Over the past few months, my colleague at Christ Reformed Church, Ken Samples, has been teaching about suffering in the Christian life. As a textbook for his Sunday school class, he has recommended When God Weeps: Why Our Sufferings Matter to the Almighty by Joni Eareckson Tada and Steven Estes.
I have been reading through it and so far have found it to be quite good. Here is a quote to share, playing off Paul’s words in Phil 3:10 which reads, “that I may know him and the power of his resurrection, and may share his sufferings, becoming like him in his death.”
“All I care for is to know Christ,” Paul wrote.
Yes, we say in our best moments; we want the same. Life is happiest when we’re on good terms with our Maker.
“All I care for is … to experience the power of his resurrection.”
Absolutely! Bring it on. We want to rise about our circumstances just like he rose from the dead. We could use a good soul-scrubbing.
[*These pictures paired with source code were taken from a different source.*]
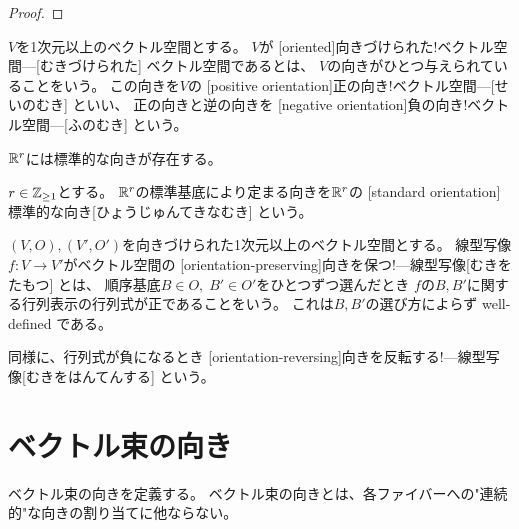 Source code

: \documentclass[report]{jlreq}
\begin{document}
\begin{proof}
    \TODO{}
\end{proof}

\begin{definition}[向きづけられたベクトル空間]
    $V$を1次元以上のベクトル空間とする。
    $V$が
    [oriented]{向きづけられた!ベクトル空間---}[むきづけられた]
    ベクトル空間であるとは、
    $V$の向きがひとつ与えられていることをいう。
    この向きを$V$の
    [positive orientation]{正の向き!ベクトル空間---}[せいのむき]
    といい、
    正の向きと逆の向きを
    [negative orientation]{負の向き!ベクトル空間---}[ふのむき]
    という。
\end{definition}

$\mathbb{R}^r$には標準的な向きが存在する。

\begin{definition}[標準的な向き]
    $r \in \mathbb{Z}_{\ge 1}$とする。
    $\mathbb{R}^r$の標準基底により定まる向きを$\mathbb{R}^r$の
    [standard orientation]{標準的な向き}[ひょうじゅんてきなむき]
    という。
\end{definition}

\begin{definition}[向きを保つ線型写像]
    $(V, O), (V', O')$を向きづけられた1次元以上のベクトル空間とする。
    線型写像$f \colon V \to V'$がベクトル空間の
    [orientation-preserving]{向きを保つ!---線型写像}[むきをたもつ]
    とは、
    順序基底$B \in O, \; B' \in O'$をひとつずつ選んだとき
    $f$の$B, B'$に関する行列表示の行列式が正であることをいう。
    これは$B, B'$の選び方によらず well-defined である。

    同様に、行列式が負になるとき
    [orientation-reversing]{向きを反転する!---線型写像}[むきをはんてんする]
    という。
\end{definition}

%
\section{ベクトル束の向き}

ベクトル束の向きを定義する。
ベクトル束の向きとは、各ファイバーへの"連続的"な向きの割り当てに他ならない。
\end{document}
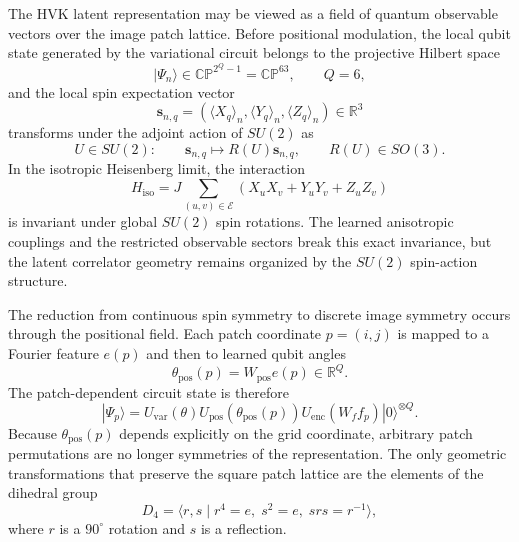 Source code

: \documentclass[11pt]{article}
\begin{document}
The HVK latent representation may be viewed as a field of quantum observable vectors over the image patch lattice. Before positional modulation, the local qubit state generated by the variational circuit belongs to the projective Hilbert space
\begin{equation}
|\Psi_n\rangle \in \mathbb{CP}^{2^Q-1}=\mathbb{CP}^{63},
\qquad Q=6,
\end{equation}
and the local spin expectation vector
\begin{equation}
\mathbf{s}_{n,q}
=
\left(
\langle X_q\rangle_n,
\langle Y_q\rangle_n,
\langle Z_q\rangle_n
\right)
\in \mathbb{R}^{3}
\end{equation}
transforms under the adjoint action of $SU(2)$ as
\begin{equation}
U\in SU(2):
\qquad
\mathbf{s}_{n,q}\mapsto R(U)\mathbf{s}_{n,q},
\qquad
R(U)\in SO(3).
\end{equation}
In the isotropic Heisenberg limit, the interaction
\begin{equation}
H_{\mathrm{iso}}
=
J\sum_{(u,v)\in\mathcal{E}}
\left(
X_uX_v+Y_uY_v+Z_uZ_v
\right)
\end{equation}
is invariant under global $SU(2)$ spin rotations. The learned anisotropic couplings and the restricted observable sectors break this exact invariance, but the latent correlator geometry remains organized by the $SU(2)$ spin-action structure.

The reduction from continuous spin symmetry to discrete image symmetry occurs through the positional field. Each patch coordinate $p=(i,j)$ is mapped to a Fourier feature $e(p)$ and then to learned qubit angles
\begin{equation}
\theta_{\mathrm{pos}}(p)=W_{\mathrm{pos}}e(p)\in\mathbb{R}^{Q}.
\end{equation}
The patch-dependent circuit state is therefore
\begin{equation}
|\Psi_{p}\rangle
=
U_{\mathrm{var}}(\theta)
U_{\mathrm{pos}}\!\left(\theta_{\mathrm{pos}}(p)\right)
U_{\mathrm{enc}}\!\left(W_f f_p\right)
|0\rangle^{\otimes Q}.
\end{equation}
Because $\theta_{\mathrm{pos}}(p)$ depends explicitly on the grid coordinate, arbitrary patch permutations are no longer symmetries of the representation. The only geometric transformations that preserve the square patch lattice are the elements of the dihedral group
\begin{equation}
D_4
=
\langle r,s \mid r^4=e,\; s^2=e,\; srs=r^{-1}\rangle,
\end{equation}
where $r$ is a $90^\circ$ rotation and $s$ is a reflection.
\end{document}
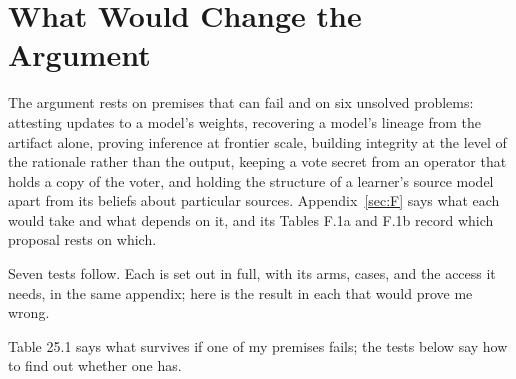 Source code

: \chapter{What Would Change the Argument}
\label{sec:29}
The argument rests on premises that can fail and on six unsolved problems: attesting updates to a model's weights, recovering a model's lineage from the artifact alone, proving inference at frontier scale, building integrity at the level of the rationale rather than the output, keeping a vote secret from an operator that holds a copy of the voter, and holding the structure of a learner's source model apart from its beliefs about particular sources. Appendix~\ref{sec:F} says what each would take and what depends on it, and its Tables F.1a and F.1b record which proposal rests on which.

Seven tests follow. Each is set out in full, with its arms, cases, and the access it needs, in the same appendix; here is the result in each that would prove me wrong.

Table 25.1 says what survives if one of my premises fails; the tests below say how to find out whether one has.


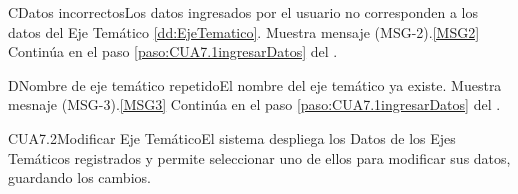 	\begin{UCtrayectoriaA}{C}{Datos incorrectos}{Los datos ingresados por el usuario  no corresponden a los datos del Eje Temático \ref{dd:EjeTematico}.}
			\UCpaso Muestra mensaje (MSG-2).\ref{MSG2}
			\UCpaso Continúa en el paso \ref{paso:CUA7.1ingresarDatos} del .
	\end{UCtrayectoriaA}

	\begin{UCtrayectoriaA}{D}{Nombre de eje temático repetido}{El nombre del eje temático ya existe.}
		\UCpaso Muestra mesnaje (MSG-3).\ref{MSG3}
		\UCpaso Continúa en el paso \ref{paso:CUA7.1ingresarDatos} del .
	\end{UCtrayectoriaA}

	\begin{UseCase}{CUA7.2}{Modificar Eje Temático}{El sistema despliega los Datos de los Ejes Temáticos registrados y permite seleccionar uno de ellos para modificar sus datos, guardando los cambios.}
			\end{UseCase}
Heaven knows the help we need to wrestle down our vices. We all want to do better.
“All I care for is … to share in his sufferings.”
Uh, wait. Perhaps the apostle overstates himself a bit. We don’t actually want a share of sufferings, Christ’s or anybody else’s. On further thought, however, we grant that hard times in moderate doses can be a good tonic for the soul. This topic of suffering, no doubt, is an important part of Christian living that we all should know more about. Just keep the heat down to a manageable level.
“All I care for is … growing conformity with his death.”
What? Becoming like Christ in his death? we ask. As in martyrdom by crucifixion? As in living death where we “carry our cross” and God slowly wrenches from us everything we hold dear? You mean likeness to Christ’s death as in being force-fed things I don’t want while wanting things I don’t have? Having suffering shoveled down my throat by God-who-says-he-loves-me? Ugh!
When God Weeps, pg. 26.
This is indeed an interesting illustration of how the call to suffer sounds to our ease-loving ears. Oh that God might work confidence and trust in our hearts as we learn to embrace the suffering to which he has called us. This is a tough subject to be sure, but one that is eminently practical and one that believers ought to reflect upon with great care.